随着对人类疾病与基因组研究的深入探索,测序作为一种有效的分析手段已深入人心。虽然全基因组测序(Whole Genome Sequencing,WGS)的成本日益降低,但是一定程度上价格仍然高企。尤其在某些对测序深度有要求的应用场景,WGS距离常规流程化还有相当一段距离。

靶向重测序(Targeted Resequencing),作为一种高性价比的分析特定基因或区域的分析手段,颇受欢迎。

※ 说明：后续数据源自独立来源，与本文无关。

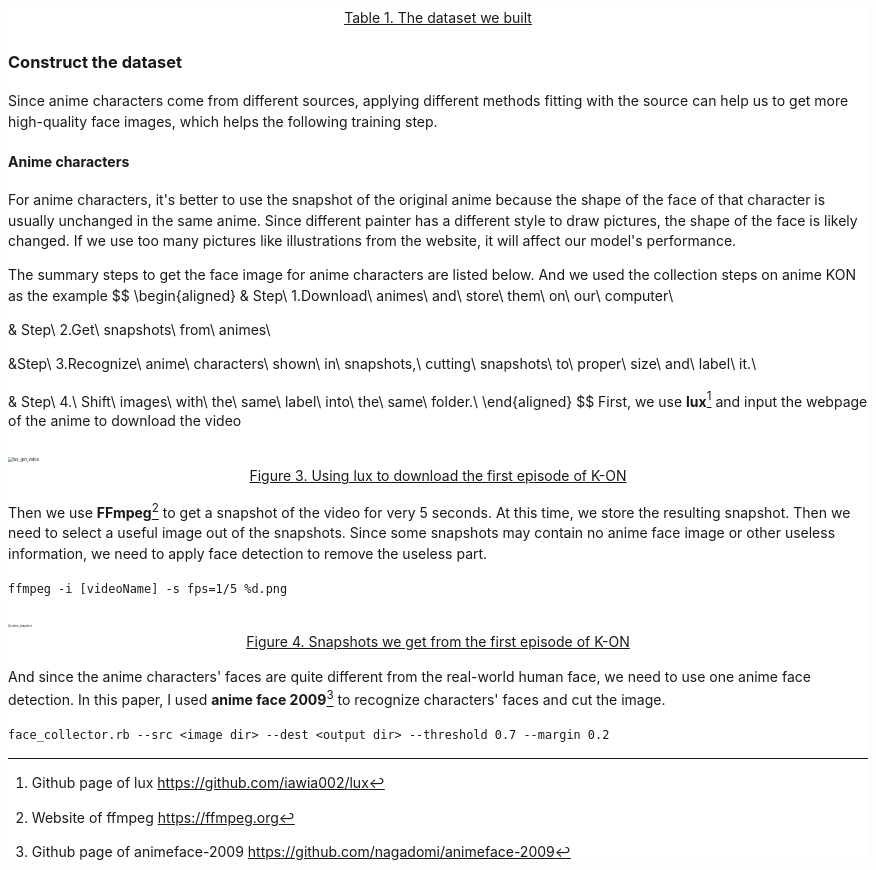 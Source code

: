 <center style="text-decoration:underline">Table 1. The dataset we built </center>

### Construct the dataset

Since anime characters come from different sources, applying different methods fitting with the source can help us to get more high-quality face images, which helps the following training step. 

#### Anime characters

For anime characters, it's better to use the snapshot of the original anime because the shape of the face of that character is usually unchanged in the same anime. Since different painter has a different style to draw pictures, the shape of the face is likely changed. If we use too many pictures like illustrations from the website, it will affect our model's performance.

The summary steps to get the face image for anime characters are listed below. And we used the collection steps on anime KON as the example
$$
\begin{aligned}
& Step\ 1.Download\ animes\ and\ store\ them\ on\ our\ computer\\

& Step\ 2.Get\ snapshots\ from\ animes\\

&Step\ 3.Recognize\ anime\ characters\ shown\ in\ snapshots,\ cutting\ snapshots\ to\ proper\ size\ and\ label\ it.\\

& Step\ 4.\ Shift\ images\ with\ the\ same\ label\ into\ the\ same\ folder.\\
\end{aligned}
$$
First, we use **lux**[^4] and input the webpage of the anime to download the video

<img src="/Users/XuanQuan/Desktop/MechineLearningproject/report_img/lux_get_video.png" alt="lux_get_video" style="zoom: 30%;" />

<center style="text-decoration:underline">Figure 3. Using lux to download the first episode of K-ON</center>

Then we use **FFmpeg**[^5] to get a snapshot of the video for very 5 seconds. At this time, we store the resulting snapshot. Then we need to select a useful image out of the snapshots. Since some snapshots may contain no anime face image or other useless information, we need to apply face detection to remove the useless part.

```terminal
ffmpeg -i [videoName] -s fps=1/5 %d.png
```

<img src="/Users/XuanQuan/Desktop/MechineLearningproject/report_img/video_snapshot.png" alt="video_snapshot" style="zoom: 20%;" />

<center style="text-decoration:underline">Figure 4. Snapshots we get from the first episode of K-ON</center>

And since the anime characters' faces are quite different from the real-world human face, we need to use one anime face detection. In this paper, I used **anime face 2009**[^6] to recognize characters' faces and cut the image.

```
face_collector.rb --src <image dir> --dest <output dir> --threshold 0.7 --margin 0.2
```


[^1]: Ho, Tin Kam. "Random decision forests." *Proceedings of 3rd international conference on document analysis and recognition*. Vol. 1. IEEE, 1995. https://ieeexplore.ieee.org/abstract/document/598994
[^2]: Breiman, Leo. "Bagging predictors." *Machine learning* 24.2 (1996): 123-140. https://link.springer.com/article/10.1007/BF00058655
[^3]: Szegedy, Christian, et al. "Going deeper with convolutions." *Proceedings of the IEEE conference on computer vision and pattern recognition*. 2015. https://www.cv-foundation.org/openaccess/content_cvpr_2015/html/Szegedy_Going_Deeper_With_2015_CVPR_paper.html
[^4]: Github page of lux https://github.com/iawia002/lux
[^5]: Website of ffmpeg https://ffmpeg.org
[^6]: Github page of animeface-2009 https://github.com/nagadomi/animeface-2009
[^7]: Github page of PixivUtil2 https://github.com/Nandaka/PixivUtil2
[^8]: Szegedy, Christian, et al. "Rethinking the inception architecture for computer vision." *Proceedings of the IEEE conference on computer vision and pattern recognition*. 2016. https://www.cv-foundation.org/openaccess/content_cvpr_2016/html/Szegedy_Rethinking_the_Inception_CVPR_2016_paper.html
[^9]: Müller, Rafael, Simon Kornblith, and Geoffrey E. Hinton. "When does label smoothing help?." *Advances in neural information processing systems* 32 (2019). https://proceedings.neurips.cc/paper/2019/hash/f1748d6b0fd9d439f71450117eba2725-Abstract.html
[^10]: Weiss, Karl, Taghi M. Khoshgoftaar, and DingDing Wang. "A survey of transfer learning." *Journal of Big data* 3.1 (2016): 1-40. https://journalofbigdata.springeropen.com/articles/10.1186/s40537-016-0043-6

与扩增子靶向重测序(Amplicon-based Resequencing)不同,液相杂交捕获(In-Solution Capture)一定程度上允许“容错型”富集,即目标区域与捕获探针(Capture Probe 或 Bait)有较大区域互补结合就可以被有效富集。靶向捕获的灵敏度与特异性则经由捕获探针的特异性、杂交反应体系、洗脱体系的严谨性等要素把控。

 图1. IDT靶向捕获方案的工作流程


常见的靶向目标包括外显子测序(Whole Exome Sequencing,WES)、与所研究疾病密切相关的基因(常为编码区域)或者特定区域(例如基因全长或者某些染色体区域等)。根据靶向目标设计出来的一组捕获探针通常被称为Panel。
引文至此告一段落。